SpaceX’s Crew Dragon spacecraft with three American astronauts and a Japanese astronauts: Michael Hopkins, Victor Glover and Shannon Walker of NASA and Japanese Soichi Noguchi of the Japan Aerospace Exploration Agency successfully landed, supported by 4 parachutes. The landing, after 160 days in space, took place off the coast of Panama City, Florida, and was broadcast live by NASA. It is the first regular mission to be transported to Earth by SpaceX, while last week a second regular mission, Crew-2, also carried out by the American company, arrived aboard the ISS.
A six and a half hour trip
For the return to Earth, the astronauts used the same Dragon spaceship, dubbed “Resilience”, which took them into orbit and which SpaceX – Elon Musk’s space company – plans to reuse for other missions, after having reconditioned it. Released from the Space Station’s Harmony module, the spacecraft – which has an internal space of 9 square meters – also brought back to Earth the result of the various experiments conducted on board the ISS: a load of 250 kg of material, stored in the pressurized section. , in security cabinets that are refrigerated freezers. The Crew Dragon capsule detached from the ISS at the scheduled time (20:35 US East Coast time, 2:35 am today in Italy), and the return flight took about six and a half hours.

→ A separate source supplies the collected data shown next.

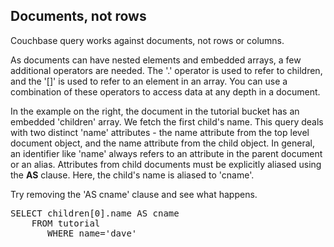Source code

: ## Documents, not rows

Couchbase query works against documents, not rows or columns.

As documents can have nested elements and embedded arrays, a few additional operators are needed. The '.' operator is used to refer to children, and the '[]' is used to refer to an element in an array. You can use a combination of these operators to access data at any depth in a document.

In the example on the right, the document in the tutorial bucket has an embedded 'children' array. We fetch the first child's name. This query deals with two distinct 'name' attributes - the name attribute from the top level document object, and the name attribute from the child object. In general, an identifier like 'name' 
always refers to an attribute in the parent document or an alias. Attributes from child documents must be explicitly aliased using the **AS** clause. Here, the child's name is aliased to 'cname'.

Try removing the 'AS cname' clause and see what happens.

<pre id="example">
SELECT children[0].name AS cname
	FROM tutorial
       WHERE name='dave'
</pre>
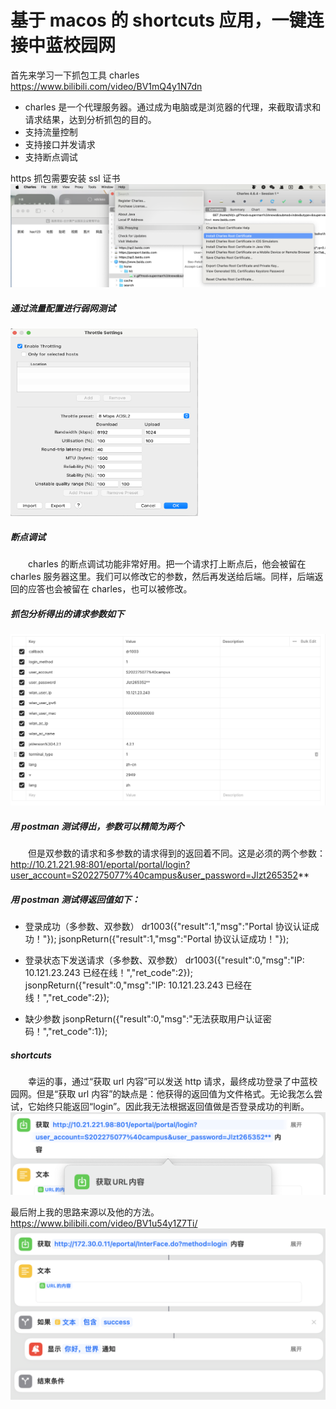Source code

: # 基于 macos 的 shortcuts 应用，一键连接中蓝校园网

首先来学习一下抓包工具 charles
https://www.bilibili.com/video/BV1mQ4y1N7dn

- charles 是一个代理服务器。通过成为电脑或是浏览器的代理，来截取请求和请求结果，达到分析抓包的目的。
- 支持流量控制
- 支持接口并发请求
- 支持断点调试

https 抓包需要安装 ssl 证书
![](2023-10-12-19-42-58.png)

##### 通过流量配置进行弱网测试

<img src=2023-10-12-19-45-11.png style="height:300px;width:300px;" />

##### 断点调试

&emsp;&emsp;charles 的断点调试功能非常好用。把一个请求打上断点后，他会被留在 charles 服务器这里。我们可以修改它的参数，然后再发送给后端。同样，后端返回的应答也会被留在 charles，也可以被修改。

##### 抓包分析得出的请求参数如下

![](2023-10-13-00-29-46.png)

##### 用 postman 测试得出，参数可以精简为两个

&emsp;&emsp;但是双参数的请求和多参数的请求得到的返回着不同。这是必须的两个参数：http://10.21.221.98:801/eportal/portal/login?user_account=S202275077%40campus&user_password=Jlzt265352**

##### 用 postman 测试得返回值如下：

- 登录成功（多参数、双参数）
  dr1003({"result":1,"msg":"Portal 协议认证成功！"});
  jsonpReturn({"result":1,"msg":"Portal 协议认证成功！"});

- 登录状态下发送请求（多参数、双参数）
  dr1003({"result":0,"msg":"IP: 10.121.23.243 已经在线！","ret_code":2});
  jsonpReturn({"result":0,"msg":"IP: 10.121.23.243 已经在线！","ret_code":2});

- 缺少参数
  jsonpReturn({"result":0,"msg":"无法获取用户认证密码！","ret_code":1});

##### shortcuts

&emsp;&emsp;幸运的事，通过“获取 url 内容”可以发送 http 请求，最终成功登录了中蓝校园网。但是“获取 url 内容”的缺点是：他获得的返回值为文件格式。无论我怎么尝试，它始终只能返回“login”。因此我无法根据返回值做是否登录成功的判断。
![](2023-10-13-00-54-00.png)

最后附上我的思路来源以及他的方法。
https://www.bilibili.com/video/BV1u54y1Z7Ti/
![](2023-10-13-00-56-46.png)

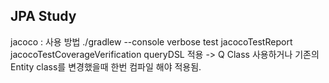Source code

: ## JPA Study

jacoco : 사용 방법 ./gradlew --console verbose test jacocoTestReport jacocoTestCoverageVerification
queryDSL 적용 -> Q Class 사용하거나 기존의 Entity class를 변경했을때 한번 컴파일 해야 적용됨.
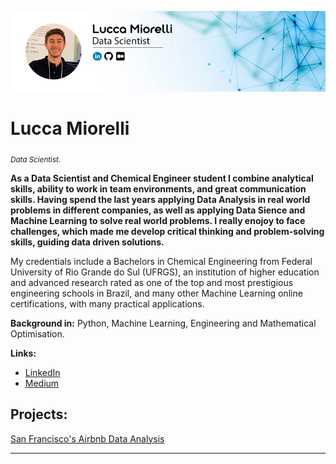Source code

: <p align="center">
  <img src="lucca_github.png" >
</p>

# Lucca Miorelli
<sub>*Data Scientist*.</sub>

**As a Data Scientist and Chemical Engineer student I combine analytical skills, ability to work in team environments, and great communication skills. Having spend the last years applying Data Analysis in real world problems in different companies, as well as applying Data Sience and Machine Learning to solve real world problems. I really enojoy to face challenges, which made me develop critical thinking and problem-solving skills, guiding data driven solutions.**

My credentials include a Bachelors in Chemical Engineering from Federal University of Rio Grande do Sul (UFRGS), an institution of higher education and advanced research rated as one of the top and most prestigious engineering schools in Brazil, and many other Machine Learning online certifications, with many practical applications.

**Background in:** Python, Machine Learning, Engineering and Mathematical Optimisation.

**Links:**
* [LinkedIn](https://www.linkedin.com/in/lucca-miorelli/)
* [Medium](https://medium.com/@lucca.miorelli)


## Projects:
[San Francisco's Airbnb Data Analysis](https://github.com/lucca-miorelli/sf_airbnb/blob/36c957e1be2a0e974ac6363a8efe00a493a663c0/%5Bsf_airbnb%5D_data_analysis.ipynbb)

---
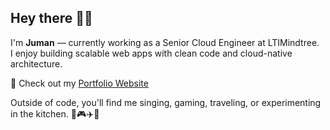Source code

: ## Hey there 👨‍💻

I'm **Juman** — currently working as a Senior Cloud Engineer at LTIMindtree.  
I enjoy building scalable web apps with clean code and cloud-native architecture.

📌 Check out my [Portfolio Website](https://portfolio-juman.vercel.app/)

Outside of code, you'll find me singing, gaming, traveling, or experimenting in the kitchen. 🎵🎮✈️🍳

<!--  
**jumandas/jumandas** is a ✨ _special_ ✨ repository because its `README.md` (this file) appears on your GitHub profile.  
-->
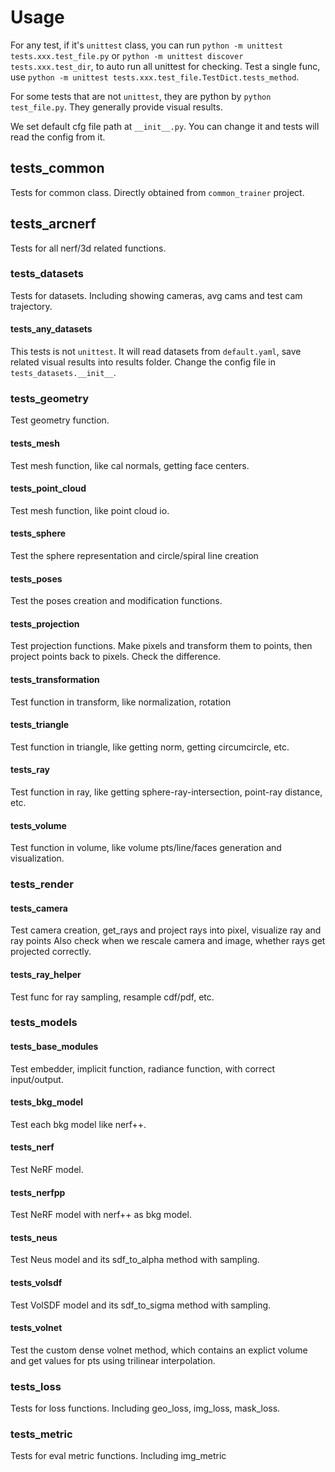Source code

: # Usage
For any test, if it's `unittest` class, you can run
`python -m unittest tests.xxx.test_file.py` or
`python -m unittest discover tests.xxx.test_dir`, to auto run
all unittest for checking.
Test a single func, use `python -m unittest tests.xxx.test_file.TestDict.tests_method`.

For some tests that are not `unittest`, they are python by
`python test_file.py`. They generally provide visual results.

We set default cfg file path at `__init__.py`. You can change it and tests will read the config from it.

## tests_common
Tests for common class. Directly obtained from `common_trainer` project.

## tests_arcnerf
Tests for all nerf/3d related functions.

### tests_datasets
Tests for datasets. Including showing cameras, avg cams and test cam trajectory.
#### tests_any_datasets
This tests is not `unittest`. It will read datasets from `default.yaml`,
save related visual results into results folder.
Change the config file in `tests_datasets.__init__`.

### tests_geometry
Test geometry function.
#### tests_mesh
Test mesh function, like cal normals, getting face centers.
#### tests_point_cloud
Test mesh function, like point cloud io.
#### tests_sphere
Test the sphere representation and circle/spiral line creation
#### tests_poses
Test the poses creation and modification functions.
#### tests_projection
Test projection functions. Make pixels and transform them to points, then project points
back to pixels. Check the difference.
#### tests_transformation
Test function in transform, like normalization, rotation
#### tests_triangle
Test function in triangle, like getting norm, getting circumcircle, etc.
#### tests_ray
Test function in ray, like getting sphere-ray-intersection, point-ray distance, etc.
#### tests_volume
Test function in volume, like volume pts/line/faces generation and visualization.


### tests_render
#### tests_camera
Test camera creation, get_rays and project rays into pixel, visualize ray and ray points
Also check when we rescale camera and image, whether rays get projected correctly.
#### tests_ray_helper
Test func for ray sampling, resample cdf/pdf, etc.

### tests_models
#### tests_base_modules
Test embedder, implicit function, radiance function, with correct input/output.
#### tests_bkg_model
Test each bkg model like nerf++.
#### tests_nerf
Test NeRF model.
#### tests_nerfpp
Test NeRF model with nerf++ as bkg model.
#### tests_neus
Test Neus model and its sdf_to_alpha method with sampling.
#### tests_volsdf
Test VolSDF model and its sdf_to_sigma method with sampling.
#### tests_volnet
Test the custom dense volnet method, which contains an explict volume and get values for pts
using trilinear interpolation.


### tests_loss
Tests for loss functions. Including geo_loss, img_loss, mask_loss.

### tests_metric
Tests for eval metric functions. Including img_metric
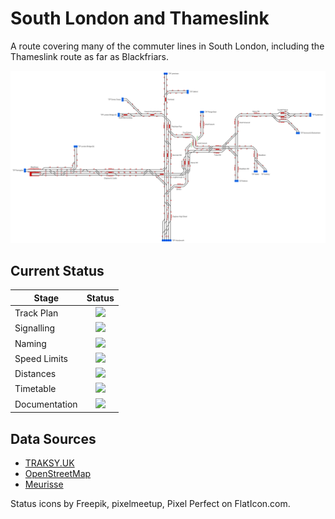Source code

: # South London and Thameslink
A route covering many of the commuter lines in South London, including the Thameslink route as far as Blackfriars.

![South London and Thameslink](Images/SouthLondonAndThameslink.bmp)

## Current Status

| Stage         | Status        |
| ------------- |:-------------:|
| Track Plan     | <img src="https://image.flaticon.com/icons/svg/1632/1632596.svg" height="24"> |
| Signalling      | <img src="https://image.flaticon.com/icons/svg/1632/1632596.svg" height="24">      |
| Naming | <img src="https://image.flaticon.com/icons/svg/1632/1632596.svg" height="24">      |
| Speed Limits | <img src="https://image.flaticon.com/icons/svg/1632/1632596.svg" height="24"> |
| Distances | <img src="https://image.flaticon.com/icons/svg/1632/1632596.svg" height="24"> |
| Timetable | <img src="https://image.flaticon.com/icons/svg/390/390914.svg" height="24"> |
| Documentation | <img src="https://image.flaticon.com/icons/svg/390/390914.svg" height="24"> |


## Data Sources

- [TRAKSY.UK](https://traksy.uk/live/M+23+DONC/M+18+WDULWCH/M+9+LBGHJN+11)
- [OpenStreetMap](https://www.openstreetmap.org/#map=14/51.4574/-0.0948)
- [Meurisse](https://map.meurisse.org/)

Status icons by Freepik, pixelmeetup, Pixel Perfect on FlatIcon.com.
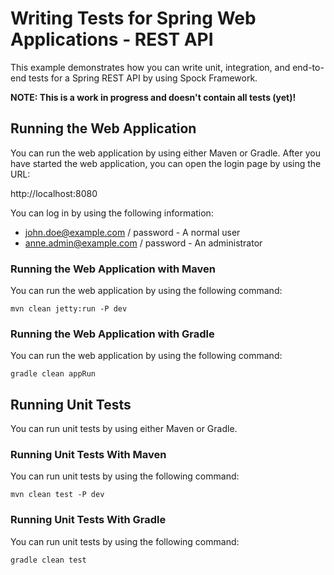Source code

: # Writing Tests for Spring Web Applications - REST API

This example demonstrates how you can write unit, integration, and end-to-end
tests for a Spring REST API by using Spock Framework.

**NOTE: This is a work in progress and doesn't contain all tests (yet)!**

## Running the Web Application

You can run the web application by using either Maven or Gradle. After you have 
started the web application, you can open the login page by using the URL:

http://localhost:8080

You can log in by using the following information:

* john.doe@example.com / password - A normal user
* anne.admin@example.com / password - An administrator

### Running the Web Application with Maven

You can run the web application by using the following command:

	mvn clean jetty:run -P dev

### Running the Web Application with Gradle

You can run the web application by using the following command:

	gradle clean appRun

## Running Unit Tests

You can run unit tests by using either Maven or Gradle.

### Running Unit Tests With Maven

You can run unit tests by using the following command:

    mvn clean test -P dev

### Running Unit Tests With Gradle

You can run unit tests by using the following command:

	gradle clean test
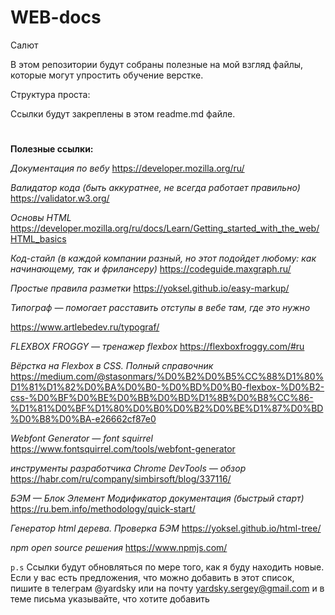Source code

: # WEB-docs

Салют


В этом репозитории будут собраны полезные на мой взгляд файлы,
которые могут упростить обучение верстке. 


Структура проста: 

Ссылки будут закреплены в этом readme.md файле.
#
**Полезные ссылки:**


_Документация по вебу_
https://developer.mozilla.org/ru/

_Валидатор кода (быть аккуратнее, не всегда работает правильно)_
https://validator.w3.org/

_Основы HTML_
https://developer.mozilla.org/ru/docs/Learn/Getting_started_with_the_web/HTML_basics

_Код-стайл (в каждой компании разный, но этот подойдет любому: как начинающему, так и фрилансеру)_
https://codeguide.maxgraph.ru/

_Простые правила разметки_
https://yoksel.github.io/easy-markup/

_Типограф — помогает расставить отступы в вебе там, где это нужно_

https://www.artlebedev.ru/typograf/

_FLEXBOX FROGGY — тренажер flexbox_
https://flexboxfroggy.com/#ru

_Вёрстка на Flexbox в CSS. Полный справочник_
https://medium.com/@stasonmars/%D0%B2%D0%B5%CC%88%D1%80%D1%81%D1%82%D0%BA%D0%B0-%D0%BD%D0%B0-flexbox-%D0%B2-css-%D0%BF%D0%BE%D0%BB%D0%BD%D1%8B%D0%B8%CC%86-%D1%81%D0%BF%D1%80%D0%B0%D0%B2%D0%BE%D1%87%D0%BD%D0%B8%D0%BA-e26662cf87e0

_Webfont Generator — font squirrel_
https://www.fontsquirrel.com/tools/webfont-generator

_инструменты разработчика Chrome DevTools — обзор_
https://habr.com/ru/company/simbirsoft/blog/337116/

_БЭМ — Блок Элемент Модификатор документация (быстрый старт)_
https://ru.bem.info/methodology/quick-start/

_Генератор html дерева. Проверка БЭМ_
https://yoksel.github.io/html-tree/

_npm open source решения_
https://www.npmjs.com/


 `p.s`
 Ссылки будут обновляться по мере того, как я буду находить новые.
 Если у вас есть предложения, что можно добавить в этот список,
 пишите в телеграм @yardsky или на почту yardsky.sergey@gmail.com и в теме письма указывайте, 
 что хотите добавить
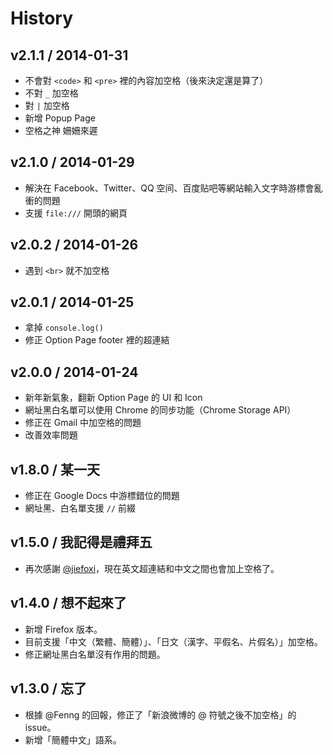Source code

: # History

v2.1.1 / 2014-01-31
-------------------

* 不會對 `<code>` 和 `<pre>` 裡的內容加空格（後來決定還是算了）
* 不對 `_` 加空格
* 對 `|` 加空格
* 新增 Popup Page
* 空格之神 姍姍來遲

v2.1.0 / 2014-01-29
-------------------

* 解決在 Facebook、Twitter、QQ 空间、百度贴吧等網站輸入文字時游標會亂衝的問題
* 支援 `file:///` 開頭的網頁

v2.0.2 / 2014-01-26
-------------------

* 遇到 `<br>` 就不加空格

v2.0.1 / 2014-01-25
-------------------

* 拿掉 `console.log()`
* 修正 Option Page footer 裡的超連結

v2.0.0 / 2014-01-24
-------------------

* 新年新氣象，翻新 Option Page 的 UI 和 Icon
* 網址黑白名單可以使用 Chrome 的同步功能（Chrome Storage API）
* 修正在 Gmail 中加空格的問題
* 改善效率問題

v1.8.0 / 某一天
--------------

* 修正在 Google Docs 中游標錯位的問題
* 網址黑、白名單支援 `//` 前綴

v1.5.0 / 我記得是禮拜五
---------------------

* 再次感謝 [@jiefoxi](https://github.com/jiefoxi)，現在英文超連結和中文之間也會加上空格了。

v1.4.0 / 想不起來了
-----------------

* 新增 Firefox 版本。
* 目前支援「中文（繁體、簡體）」、「日文（漢字、平假名、片假名）」加空格。
* 修正網址黑白名單沒有作用的問題。

v1.3.0 / 忘了
------------

* 根據 @Fenng 的回報，修正了「新浪微博的 @ 符號之後不加空格」的 issue。
* 新增「簡體中文」語系。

The first astronauts brought to the ISS by Elon Musk
Michael Hopkins, Victor Glover, Shannon Walker and Soichi Noguchi were the first astronauts on an “operational” mission to be transported to the ISS by Elon Musk’s space company last November. Two other Americans had already made the round trip aboard the Dragon in 2020, during a two-month test mission on the International Space Station: it was the first flight to the ISS launched by the United States since the end of the missions. of the Space Shuttles, in 2011, and the first made by a private company with astronauts on board.